Over the last couple of years this site has gradually got me more into caring for my car! Also a very empty wallet!! Anyway, after buying various different products, my next step was a machine polisher, I was taken with the Rotary that CYC had on offer a few weeks ago, so went for that, as I was on a budget I only bought a LC Green Polishing pad and one small bottle of Menz 106FA, but a few weeks later got myself another LC green hex pad and also a small bottle of 3M FCP.

So the wife gave it to me for xmas from the kids etc and I bought a scrap bonnet from the local place, it was off a Pug 205 in a dark metallic green, in poor condition, swirled like mad and stone chipped on the front lip but good for some practice!

So I set the machine up, popped the pad on, couple of small dollops of 106FA and began polishing as per DaveKG's instruction, started on the slow speed to spread the polish build it up a couple of passes on each speed then gradually work it down, I think first of all I was putting to much polish on the pad and giving the pad to much of a spritz with QD, as it was splattering all over the place in the garage, so reduced the amount of polish and just kept on plugging away on different areas of the bonnet, spent an hour or so the first time, then today decided I would give it another go, so again popped the pad on etc, but went straight for the FCP, couple of blobs, quick spritz of QD and off I went, spread on a slow speed, worked up the speed with a couple of passes on my work area on each speed, then back down etc, could see the correction but left holograms, but believe this is normal for a abbrasive polish?

Then as I got used to that, I did like the 3M, seemed to spread nicely, kept reasonably wet and worked down quite nicely?
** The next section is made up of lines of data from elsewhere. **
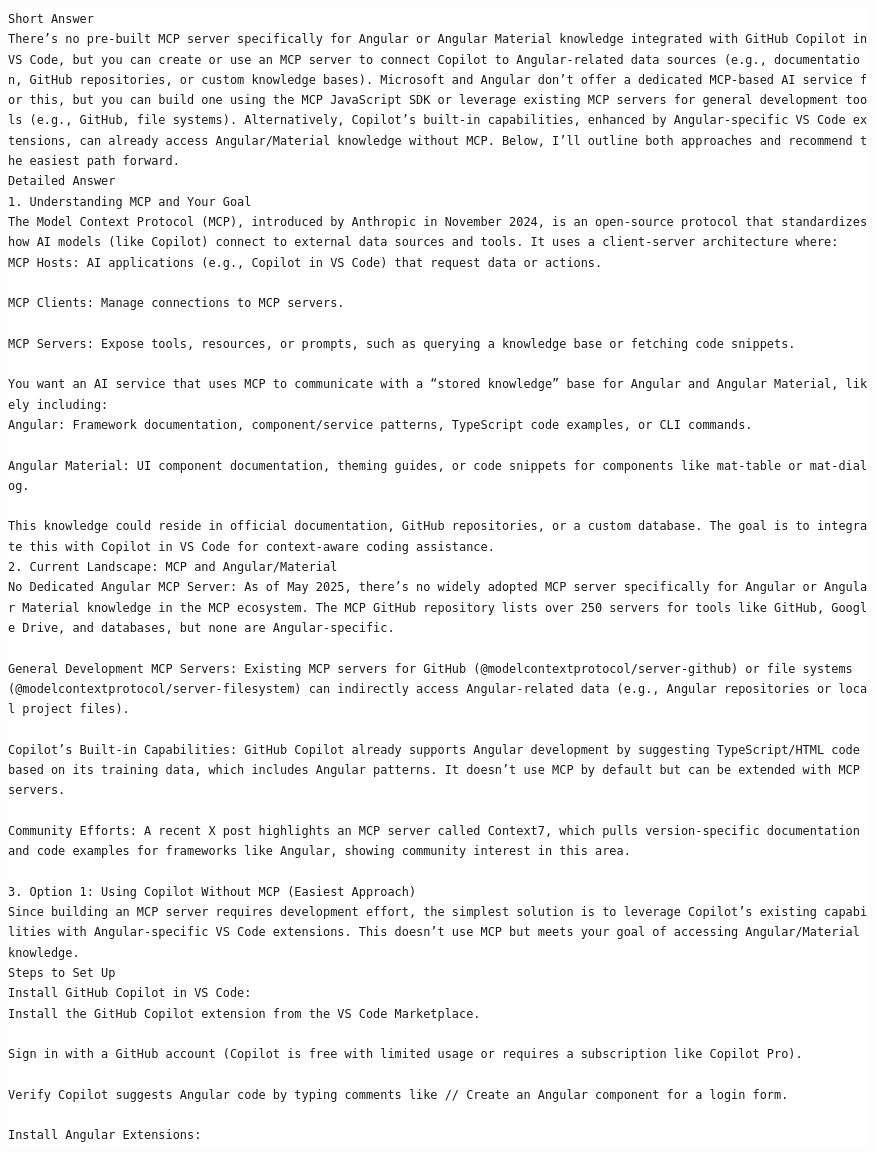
 ```
Short Answer
There’s no pre-built MCP server specifically for Angular or Angular Material knowledge integrated with GitHub Copilot in VS Code, but you can create or use an MCP server to connect Copilot to Angular-related data sources (e.g., documentation, GitHub repositories, or custom knowledge bases). Microsoft and Angular don’t offer a dedicated MCP-based AI service for this, but you can build one using the MCP JavaScript SDK or leverage existing MCP servers for general development tools (e.g., GitHub, file systems). Alternatively, Copilot’s built-in capabilities, enhanced by Angular-specific VS Code extensions, can already access Angular/Material knowledge without MCP. Below, I’ll outline both approaches and recommend the easiest path forward.
Detailed Answer
1. Understanding MCP and Your Goal
The Model Context Protocol (MCP), introduced by Anthropic in November 2024, is an open-source protocol that standardizes how AI models (like Copilot) connect to external data sources and tools. It uses a client-server architecture where:
MCP Hosts: AI applications (e.g., Copilot in VS Code) that request data or actions.

MCP Clients: Manage connections to MCP servers.

MCP Servers: Expose tools, resources, or prompts, such as querying a knowledge base or fetching code snippets.

You want an AI service that uses MCP to communicate with a “stored knowledge” base for Angular and Angular Material, likely including:
Angular: Framework documentation, component/service patterns, TypeScript code examples, or CLI commands.

Angular Material: UI component documentation, theming guides, or code snippets for components like mat-table or mat-dialog.

This knowledge could reside in official documentation, GitHub repositories, or a custom database. The goal is to integrate this with Copilot in VS Code for context-aware coding assistance.
2. Current Landscape: MCP and Angular/Material
No Dedicated Angular MCP Server: As of May 2025, there’s no widely adopted MCP server specifically for Angular or Angular Material knowledge in the MCP ecosystem. The MCP GitHub repository lists over 250 servers for tools like GitHub, Google Drive, and databases, but none are Angular-specific.

General Development MCP Servers: Existing MCP servers for GitHub (@modelcontextprotocol/server-github) or file systems (@modelcontextprotocol/server-filesystem) can indirectly access Angular-related data (e.g., Angular repositories or local project files).

Copilot’s Built-in Capabilities: GitHub Copilot already supports Angular development by suggesting TypeScript/HTML code based on its training data, which includes Angular patterns. It doesn’t use MCP by default but can be extended with MCP servers.

Community Efforts: A recent X post highlights an MCP server called Context7, which pulls version-specific documentation and code examples for frameworks like Angular, showing community interest in this area.

3. Option 1: Using Copilot Without MCP (Easiest Approach)
Since building an MCP server requires development effort, the simplest solution is to leverage Copilot’s existing capabilities with Angular-specific VS Code extensions. This doesn’t use MCP but meets your goal of accessing Angular/Material knowledge.
Steps to Set Up
Install GitHub Copilot in VS Code:
Install the GitHub Copilot extension from the VS Code Marketplace.

Sign in with a GitHub account (Copilot is free with limited usage or requires a subscription like Copilot Pro).

Verify Copilot suggests Angular code by typing comments like // Create an Angular component for a login form.

Install Angular Extensions:
```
Then refined it with the Menz, popped a couple of blobs on , reworked the area after wiping it down and refined the holograms, then worked the whole bonnet like that, apart from one corner which I left to compare the difference with.

So a couple of questions, I presume that the polish should go like, cloudy when applied on the slow speed, then as you step the speed up, it starts to go clearer, then when back down to a slow speed it almost goes crystal clear and then would be when the polish is finished? Is that correct? I seemed to be getting good results by working up and down the speed, then once back down on the slow speed, just reworking the area until it has gone clear, with several passes? Then letting the panel cool and wiping the area with the MF cloth?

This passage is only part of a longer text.